Die Stadtvögel in Zürich sind zurzeit so hungrig wie noch nie. Bereits im ersten Lockdown war die Situation dieselbe. Normalerweise finden die Vögel Brotkrümel und Ähnliches in der Umgebung von Restaurants und Take Aways. Viele ältere Menschen bringen ihnen ausserdem bei ihrem täglichen Spaziergang durch die Zürcher Parks Futter mit. Momentan fallen die allermeisten dieser Futterquellen weg und die Vögel hungern.
Frühmorgens fährt Janet Baracchi mit ihrem Velo los und macht eine grosse Tour. Sie kennt alle guten Plätze, wo sich viele Vögel aufhalten, und die Vögel wiederum kennen sie und warten auf sie. Die pensionierte Vogelliebhaberin schaut auch sonst nach dem Rechten. Entdeckt sie einen verletzten Vogel, lockt sie ihn mit Futter an und fängt ihn wenn möglich ein. Je nach Verletzung bringt sie ihn zum Tierarzt, in die Wildvogelstation der Voliere Zürich oder sie päppelt ihn bei sich zuhause wieder auf, um ihn dann wieder in die Freiheit zu entlassen.

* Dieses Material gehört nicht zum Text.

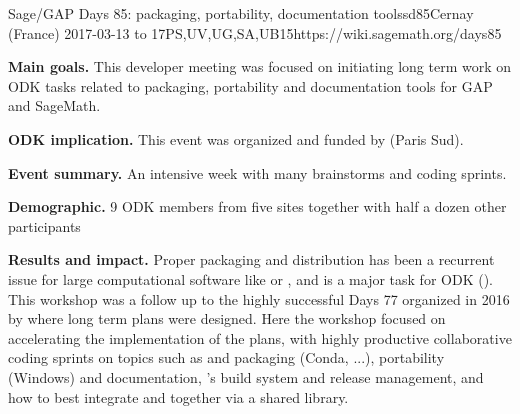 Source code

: \begin{event}{Sage/GAP Days 85: packaging, portability, documentation tools}{sd85}{Cernay (France) 2017-03-13 to 17}{PS,UV,UG,SA,UB}{15}{https://wiki.sagemath.org/days85}

  \textbf{Main goals.} This developer meeting was focused on
  initiating long term work on ODK tasks related to packaging,
  portability and documentation tools for GAP and SageMath.

  \textbf{ODK implication.} This event was organized and funded by
  \ODK (Paris Sud).

  \textbf{Event summary.} An intensive week with many brainstorms and coding sprints.

  \textbf{Demographic.} 9 ODK members from five sites together with
  half a dozen other participants

  \textbf{Results and impact.} Proper packaging and distribution has
  been a recurrent issue for large computational software like \Sage
  or \GAP, and is a major task for ODK
  (). This workshop
  was a follow up to the highly successful \Sage Days 77 organized in
  2016 by \ODK where long term plans were designed. Here the workshop
  focused on accelerating the implementation of the plans, with highly
  productive collaborative coding sprints on topics such as \GAP and
  \Sage packaging (Conda, ...), \Sage portability (Windows) and
  documentation, \GAP's build system and release management, and how
  to best integrate \GAP and \Sage together via a shared library.
\end{event}
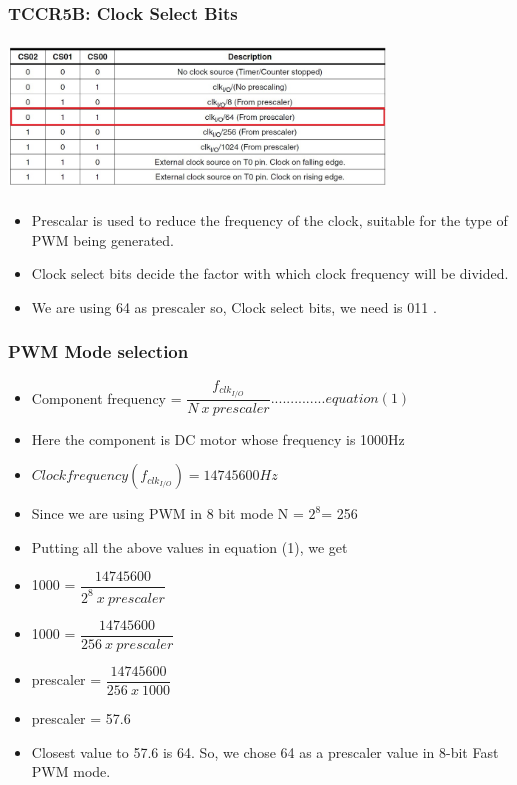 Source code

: \documentclass[table,10pt,red]{beamer}	%
\begin{document}
\begin{frame}
	\frametitle{TCCR5B: Clock Select Bits}
	\begin{center}
		\includegraphics[height=4cm, width=10cm]{cs_bits}
		\begin{itemize}
			\item <+-|alert@+> Prescalar is used to reduce the frequency of the clock, suitable for the type of PWM being generated.
			\item <+-|alert@+> Clock select bits decide the factor with which clock frequency will be divided.
			\item <+-|alert@+> We are using 64 as prescaler so, Clock select bits, we need is 011 .			
		\end{itemize}
	\end{center}
\end{frame}
\begin{frame}
	\frametitle{PWM Mode selection}
	\begin{itemize}
		\item <+-|alert@+> Component frequency = $\dfrac{f_{clk_{I/O}}} {N\ x\ prescaler} ..............equation(1)$	
	    \item <+-|alert@+> Here the component is DC motor whose frequency is 1000Hz
		\item <+-|alert@+> $Clock frequency(f_{clk_{I/O}})  = 14745600Hz$
		
		\item <+-|alert@+> Since we are using PWM in 8 bit mode N = $2^8 $= 256
		
		\item <+-|alert@+> Putting all the above values in equation (1), we get
		
		\item <+-|alert@+> 1000 =
		$\dfrac{14745600}{2^8\ x\ prescaler}$
		
		\item  <+-|alert@+>  1000 = $\dfrac{14745600}{256\ x\ prescaler}$
		
		\item <+-|alert@+> prescaler = $\dfrac{14745600}{256\ x\ 1000}$
		\item <+-|alert@+> prescaler = 57.6
		
		\item <+-|alert@+> Closest value to 57.6 is 64. So, we chose 64 as a prescaler value in 8-bit Fast PWM mode.
		
	\end{itemize}
\end{frame}
\end{document}
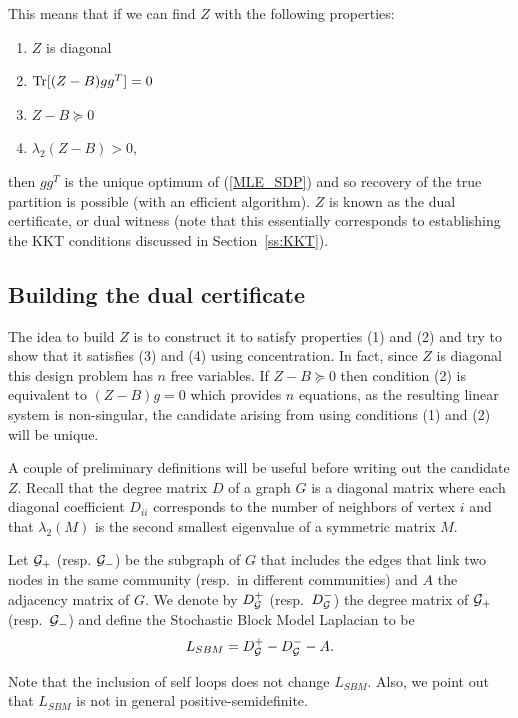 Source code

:This means that if we can find $Z$ with the following properties:
\begin{enumerate}[leftmargin=10mm,itemsep=0.2pt,topsep=2pt]
\item[(1)] $Z$ is diagonal
\item[(2)] $\tr[(Z-B)gg^T] = 0$
\item[(3)] $Z-B \succeq 0$
\item[(4)] $\lambda_2(Z-B)> 0$,
\end{enumerate}
 then $gg^T$ is the unique optimum of (\ref{MLE_SDP}) and so recovery of the true partition is possible (with an efficient algorithm).
 $Z$ is known as the dual certificate, or dual witness (note that this essentially corresponds to establishing the KKT conditions discussed in Section~\ref{ss:KKT}).









 \subsection{Building the dual certificate}

The idea to build $Z$ is to construct it to satisfy properties (1) and (2) and try to show that it satisfies (3) and (4) using concentration. In fact, since $Z$ is diagonal this design problem has $n$ free variables. If $Z-B \succeq 0$ then condition (2) is equivalent to $(Z-B)g=0$ which provides $n$ equations, as the resulting linear system is non-singular, the candidate arising from using conditions (1) and (2) will be unique.
 
 A couple of preliminary definitions will be useful before writing out the candidate $Z$. Recall that the degree matrix $D$ of a graph $G$ is a diagonal matrix where each diagonal coefficient $D_{ii}$ corresponds to the number of neighbors of vertex $i$ and that $\lambda_2(M)$ is the second smallest eigenvalue of a symmetric matrix $M$.
\begin{definition}\label{Def:L_SBM}
Let $\Gp$ (resp. $\Gm$) be the subgraph of $G$ that includes the edges that link two nodes in the same community (resp.\ in different communities) and $A$ the adjacency matrix of $G$. We denote by $\Dp$ (resp.\ $\Dm$) the degree matrix of $\Gp$ (resp.\ $\Gm$) and define the Stochastic Block Model Laplacian to be
\begin{eqnarray*}
L_{SBM}= \Dp-\Dm-A.
\end{eqnarray*}
\end{definition}
Note that the inclusion of  self loops does not change $L_{SBM}$. Also, we point out that $L_{SBM}$ is not in general positive-semidefinite.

In einem normalen Winter fährt sie 1-2-mal pro Woche zum Füttern, doch jetzt sei die Situation prekär. Jeden zweiten Tag fährt sie momentan ihre Tour – im ersten Lockdown fuhr sie sogar täglich – und verteilt ca. 15 kg Futter pro Tag. Ohne finanzielle Hilfe wäre das für sie nicht mehr zu stemmen. "Ich bin sehr dankbar, dass ProTier und andere Tierschutzorganisationen mich und die Vögel in diesen schwierigen Monaten mit Futterspenden unterstützen", sagt sie.
Im Sommer reduziert sie die Fütterung auf 1-mal die Woche. "Im Winter wie auch im Frühling, wenn sie ihre Jungen aufziehen, sind sie auf Futter angewiesen", sagt Janet. "Die Vogelbestände nehmen seit Jahren kontinuierlich ab. Im Sommer müssen sie zwar nicht hungern, doch die meisten Leute füttern einfach Brot. Ich bringe ihnen artgerechtes Futter, damit sie mit den richtigen Vitaminen versorgt sind", ergänzt sie.

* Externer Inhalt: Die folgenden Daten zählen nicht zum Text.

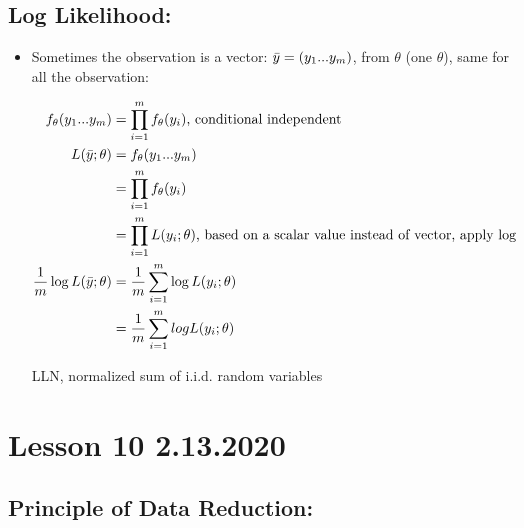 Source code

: \documentclass[11pt,letterpaper,titlepage]{article}
\begin{document}
\subsection{Log Likelihood:}

\begin{itemize}
    
    \item Sometimes the observation is a vector: $\Bar{y} = (y_1...y_m)$, from $\theta$ (one $\theta$), same for all the observation:
    
    \begin{equation*}
        \begin{aligned}
            f_{\theta}(y_1...y_m) &= \prod_{i = 1}^{m} f_{\theta}(y_i) \text{, conditional independent} \\
            L(\Bar{y}; \theta) &= f_{\theta}(y_1...y_m) \\
            &= \prod_{i = 1}^{m}f_{\theta}(y_i) \\
            &= \prod_{i = 1}^{m} L(y_i; \theta) \text{, based on a scalar value instead of vector} \text{, apply $\log$} \\
            \frac{1}{m} \log L(\Bar{y}; \theta) &= \frac{1}{m} \sum_{i = 1}^{m} \log L(y_i; \theta) \\
            &= \frac{1}{m} \sum_{i = 1}^{m} log L(y_i; \theta)
        \end{aligned}
    \end{equation*}
    
    LLN, normalized sum of i.i.d. random variables
    
\end{itemize}

\newpage

\section{Lesson 10 2.13.2020}

\subsection{Principle of Data Reduction:}
\end{document}
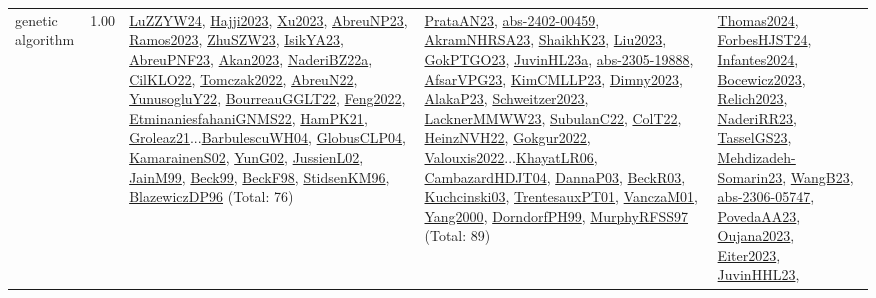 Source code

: {\begin{longtable}{p{3cm}r>{\raggedright\arraybackslash}p{6cm}>{\raggedright\arraybackslash}p{6cm}>{\raggedright\arraybackslash}p{8cm}}
\index{genetic algorithm}\index{Algorithms!genetic algorithm}genetic algorithm &  1.00 & \hyperref[detail:LuZZYW24]{LuZZYW24}, \hyperref[detail:Hajji2023]{Hajji2023}, \hyperref[detail:Xu2023]{Xu2023}, \hyperref[detail:AbreuNP23]{AbreuNP23}, \hyperref[detail:Ramos2023]{Ramos2023}, \hyperref[detail:ZhuSZW23]{ZhuSZW23}, \hyperref[detail:IsikYA23]{IsikYA23}, \hyperref[detail:AbreuPNF23]{AbreuPNF23}, \hyperref[detail:Akan2023]{Akan2023}, \hyperref[detail:NaderiBZ22a]{NaderiBZ22a}, \hyperref[detail:CilKLO22]{CilKLO22}, \hyperref[detail:Tomczak2022]{Tomczak2022}, \hyperref[detail:AbreuN22]{AbreuN22}, \hyperref[detail:YunusogluY22]{YunusogluY22}, \hyperref[detail:BourreauGGLT22]{BourreauGGLT22}, \hyperref[detail:Feng2022]{Feng2022}, \hyperref[detail:EtminaniesfahaniGNMS22]{EtminaniesfahaniGNMS22}, \hyperref[detail:HamPK21]{HamPK21}, \hyperref[detail:Groleaz21]{Groleaz21}...\hyperref[detail:BarbulescuWH04]{BarbulescuWH04}, \hyperref[detail:GlobusCLP04]{GlobusCLP04}, \hyperref[detail:KamarainenS02]{KamarainenS02}, \hyperref[detail:YunG02]{YunG02}, \hyperref[detail:JussienL02]{JussienL02}, \hyperref[detail:JainM99]{JainM99}, \hyperref[detail:Beck99]{Beck99}, \hyperref[detail:BeckF98]{BeckF98}, \hyperref[detail:StidsenKM96]{StidsenKM96}, \hyperref[detail:BlazewiczDP96]{BlazewiczDP96} (Total: 76) & \hyperref[detail:PrataAN23]{PrataAN23}, \hyperref[detail:abs-2402-00459]{abs-2402-00459}, \hyperref[detail:AkramNHRSA23]{AkramNHRSA23}, \hyperref[detail:ShaikhK23]{ShaikhK23}, \hyperref[detail:Liu2023]{Liu2023}, \hyperref[detail:GokPTGO23]{GokPTGO23}, \hyperref[detail:JuvinHL23a]{JuvinHL23a}, \hyperref[detail:abs-2305-19888]{abs-2305-19888}, \hyperref[detail:AfsarVPG23]{AfsarVPG23}, \hyperref[detail:KimCMLLP23]{KimCMLLP23}, \hyperref[detail:Dimny2023]{Dimny2023}, \hyperref[detail:AlakaP23]{AlakaP23}, \hyperref[detail:Schweitzer2023]{Schweitzer2023}, \hyperref[detail:LacknerMMWW23]{LacknerMMWW23}, \hyperref[detail:SubulanC22]{SubulanC22}, \hyperref[detail:ColT22]{ColT22}, \hyperref[detail:HeinzNVH22]{HeinzNVH22}, \hyperref[detail:Gokgur2022]{Gokgur2022}, \hyperref[detail:Valouxis2022]{Valouxis2022}...\hyperref[detail:KhayatLR06]{KhayatLR06}, \hyperref[detail:CambazardHDJT04]{CambazardHDJT04}, \hyperref[detail:DannaP03]{DannaP03}, \hyperref[detail:BeckR03]{BeckR03}, \hyperref[detail:Kuchcinski03]{Kuchcinski03}, \hyperref[detail:TrentesauxPT01]{TrentesauxPT01}, \hyperref[detail:VanczaM01]{VanczaM01}, \hyperref[detail:Yang2000]{Yang2000}, \hyperref[detail:DorndorfPH99]{DorndorfPH99}, \hyperref[detail:MurphyRFSS97]{MurphyRFSS97} (Total: 89) & \hyperref[detail:Thomas2024]{Thomas2024}, \hyperref[detail:ForbesHJST24]{ForbesHJST24}, \hyperref[detail:Infantes2024]{Infantes2024}, \hyperref[detail:Bocewicz2023]{Bocewicz2023}, \hyperref[detail:Relich2023]{Relich2023}, \hyperref[detail:NaderiRR23]{NaderiRR23}, \hyperref[detail:TasselGS23]{TasselGS23}, \hyperref[detail:Mehdizadeh-Somarin23]{Mehdizadeh-Somarin23}, \hyperref[detail:WangB23]{WangB23}, \hyperref[detail:abs-2306-05747]{abs-2306-05747}, \hyperref[detail:PovedaAA23]{PovedaAA23}, \hyperref[detail:Oujana2023]{Oujana2023}, \hyperref[detail:Eiter2023]{Eiter2023}, \hyperref[detail:JuvinHHL23]{JuvinHHL23}, 
\end{longtable}}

Natürlich sind die meisten Stadtvögel wie Krähen, Spatzen, Enten etc. Wildtiere, die grundsätzlich ohne den Menschen auskommen müssten. Trotzdem ist der Mensch verantwortlich für ihre hohe Präsenz in der Stadt. Durch die einseitige Landwirtschaft und die starke Belastung mit Pestiziden finden sie in ihrem natürlichen Lebensraum nicht mehr genügend Nahrungsquellen.
Eine grosse Ausnahme bilden die Stadttauben. Abstammend von der Felsentaube, wurden sie vom Menschen über Jahrhunderte hinweg gezüchtet und als Fleisch- und Eierlieferanten oder als Boten und Liebhaberobjekte genutzt. Bei der Zuchtwahl wurde auf hohe Reproduktion sowie auf niedrige Aggressivität und Territorialität selektioniert. Das führt bei den rückverwilderten Nachfahren, die heute unsere Städte bewohnen, zu früherer Geschlechtsreife und ganzjähriger Bruttätigkeit sowie zu einer räumlich beschränkten, hohen Konzentration von Brutplätzen.
Anders als Felsentauben sind Stadttauben nicht mehr in der Lage, bei fehlendem Nahrungsangebot auf natürliche Nahrungsquellen zurückzugreifen. Sie sind auf artgerechte Fütterung durch den Menschen angewiesen und müssen sich andernfalls ihre Nahrung aus menschlichen Abfällen zusammensuchen, was einen negativen Effekt auf ihre Gesundheit hat. Die mangelhafte Ernährung ist auch verantwortlich für den flüssigen Kot, der die Hausfassaden verschmutzt.
Eine artgerechte Fütterung ist somit bei allen Vögeln äusserst wichtig für ihre Gesundheit. Sind die Tiere gesund, verbreiten sich auch Krankheiten weniger schnell.